10 responses to “Programmable Reality”

  1. Mandel

    Safari MacIntosh

    I worry about this image of the internet as a haven for “open-source abundance, multiplicity of choice, and non-hierachical flatness.” There’s a kind of utopianism nowadays about the internet, which makes people forget that the same kinds of factors are at work in the internet as are at work in any other medium. Accessibility is still highly dependent on resources and time. The more resources and time you have to build websites, write blogs, and so on, the more likely it is that your content will be discovered and deemed worthy of consumption – just like print media, television, and film. And, on the consumer end, the more resources you have to buy gadgets and the more free time you have to use them, the more access you have, the more savvy or fashionable a consumer you become. This is especially true when you look at the global situation – it’s a relatively elite segment of the human population that can afford to buy gadgets, that have access to the physical infrastructure needed to get access to the internet, that have the free time to consume media.

    The darker side of utopianism about the internet strikes me as another variation on a certain kind of capitalist utopianism: we are more free the more we have available to consume – to put it bluntly, the more useless shit we can wile away our time with.

    I see the analogy you’re working with, but I’m simply trying to strike a note of skepticism about what I think of as the internet’s undeserved reputation. Just as in the case of the capitalist ‘freedom to consume,’ I worry that what we have with the internet is a kind of ‘opiate for the masses,’ an illusion of emancipation.

    1. martin

      Opera 11.61 Windows 7

      The darker side of utopianism about the internet strikes me as another variation on a certain kind of capitalist utopianism: we are more free the more we have available to consume – to put it bluntly, the more useless shit we can wile away our time with.

      I’m curious to know: who are the people who adhere to such “capitalist utopianism”? I wouldn’t know any…

      1. Mandel

        Safari MacIntosh

        This strikes me as the predominant attitude in the U.S. Of course, my attribution is not de dicto: I don’t think anyone would assent to the idea that the more commodities we have available to us, the freer we are. It just so happens that the kinds of variety in their commodities that people often hunger after is trivial variety, variety that doesn’t do much more than occupy us with insignificant improvements in our lives rather than substantial ones.

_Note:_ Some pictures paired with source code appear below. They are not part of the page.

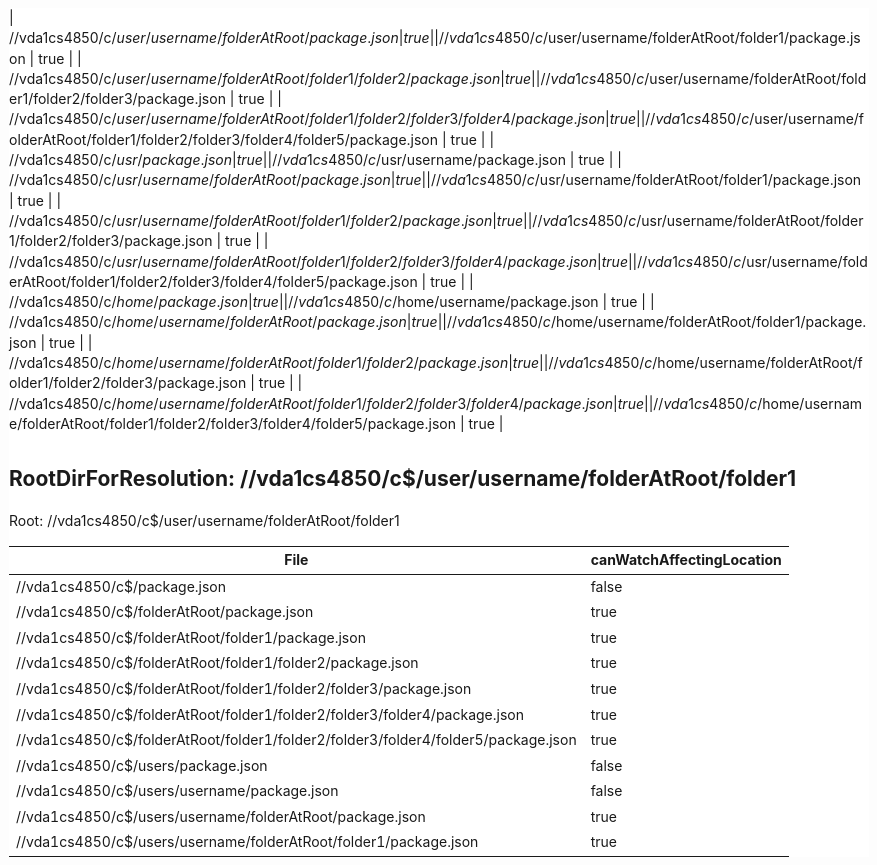 | //vda1cs4850/c$/user/username/folderAtRoot/package.json                                          | true                      |
| //vda1cs4850/c$/user/username/folderAtRoot/folder1/package.json                                  | true                      |
| //vda1cs4850/c$/user/username/folderAtRoot/folder1/folder2/package.json                          | true                      |
| //vda1cs4850/c$/user/username/folderAtRoot/folder1/folder2/folder3/package.json                  | true                      |
| //vda1cs4850/c$/user/username/folderAtRoot/folder1/folder2/folder3/folder4/package.json          | true                      |
| //vda1cs4850/c$/user/username/folderAtRoot/folder1/folder2/folder3/folder4/folder5/package.json  | true                      |
| //vda1cs4850/c$/usr/package.json                                                                 | true                      |
| //vda1cs4850/c$/usr/username/package.json                                                        | true                      |
| //vda1cs4850/c$/usr/username/folderAtRoot/package.json                                           | true                      |
| //vda1cs4850/c$/usr/username/folderAtRoot/folder1/package.json                                   | true                      |
| //vda1cs4850/c$/usr/username/folderAtRoot/folder1/folder2/package.json                           | true                      |
| //vda1cs4850/c$/usr/username/folderAtRoot/folder1/folder2/folder3/package.json                   | true                      |
| //vda1cs4850/c$/usr/username/folderAtRoot/folder1/folder2/folder3/folder4/package.json           | true                      |
| //vda1cs4850/c$/usr/username/folderAtRoot/folder1/folder2/folder3/folder4/folder5/package.json   | true                      |
| //vda1cs4850/c$/home/package.json                                                                | true                      |
| //vda1cs4850/c$/home/username/package.json                                                       | true                      |
| //vda1cs4850/c$/home/username/folderAtRoot/package.json                                          | true                      |
| //vda1cs4850/c$/home/username/folderAtRoot/folder1/package.json                                  | true                      |
| //vda1cs4850/c$/home/username/folderAtRoot/folder1/folder2/package.json                          | true                      |
| //vda1cs4850/c$/home/username/folderAtRoot/folder1/folder2/folder3/package.json                  | true                      |
| //vda1cs4850/c$/home/username/folderAtRoot/folder1/folder2/folder3/folder4/package.json          | true                      |
| //vda1cs4850/c$/home/username/folderAtRoot/folder1/folder2/folder3/folder4/folder5/package.json  | true                      |

## RootDirForResolution: //vda1cs4850/c$/user/username/folderAtRoot/folder1

Root: //vda1cs4850/c$/user/username/folderAtRoot/folder1

| File                                                                                             | canWatchAffectingLocation |
| ------------------------------------------------------------------------------------------------ | ------------------------- |
| //vda1cs4850/c$/package.json                                                                     | false                     |
| //vda1cs4850/c$/folderAtRoot/package.json                                                        | true                      |
| //vda1cs4850/c$/folderAtRoot/folder1/package.json                                                | true                      |
| //vda1cs4850/c$/folderAtRoot/folder1/folder2/package.json                                        | true                      |
| //vda1cs4850/c$/folderAtRoot/folder1/folder2/folder3/package.json                                | true                      |
| //vda1cs4850/c$/folderAtRoot/folder1/folder2/folder3/folder4/package.json                        | true                      |
| //vda1cs4850/c$/folderAtRoot/folder1/folder2/folder3/folder4/folder5/package.json                | true                      |
| //vda1cs4850/c$/users/package.json                                                               | false                     |
| //vda1cs4850/c$/users/username/package.json                                                      | false                     |
| //vda1cs4850/c$/users/username/folderAtRoot/package.json                                         | true                      |
| //vda1cs4850/c$/users/username/folderAtRoot/folder1/package.json                                 | true                      |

        If you say you don’t know anyone like this, it surprises me. And, I think you’re mistaken: I’m often enough one of the people of whom I speak. More kinds of smart phone to choose from, enough music on my iPod to play music continuously for a year without any repeats, more models of car to choose from, 1000 channels of worthless crap on the TV: there’s a constant confusion at work in our culture – viz, that a greater variety of options = an improvement in the quality of life. This, more than the purportedly democratic operations in our government (in which the vast majority of people participate in almost not at all), is what, I think, makes Americans think they are free. Like I said, an opiate for the masses…

        1. martin

          Opera 11.61 Windows Vista

          In your first post you wrote:

          a certain kind of capitalist utopianism: we are more free the more we have available to consume

          I asked you who the people are that hold such a view, and your reply starts with:

          This strikes me as the predominant attitude in the U.S.

          Which is followed by:

          I don’t think anyone would assent to the idea that the more commodities we have available to us, the freer we are

          So how is it [we are more free the more we have available to consume] the predominant view?

  2. Gene Callahan

    Firefox 10.0.2 MacIntosh

    “Progress is a matter of the real world becoming more and more like the internet.”

    That progressivism is a rejection of reality and the embrace of fantasy could hardly be stated more succintly.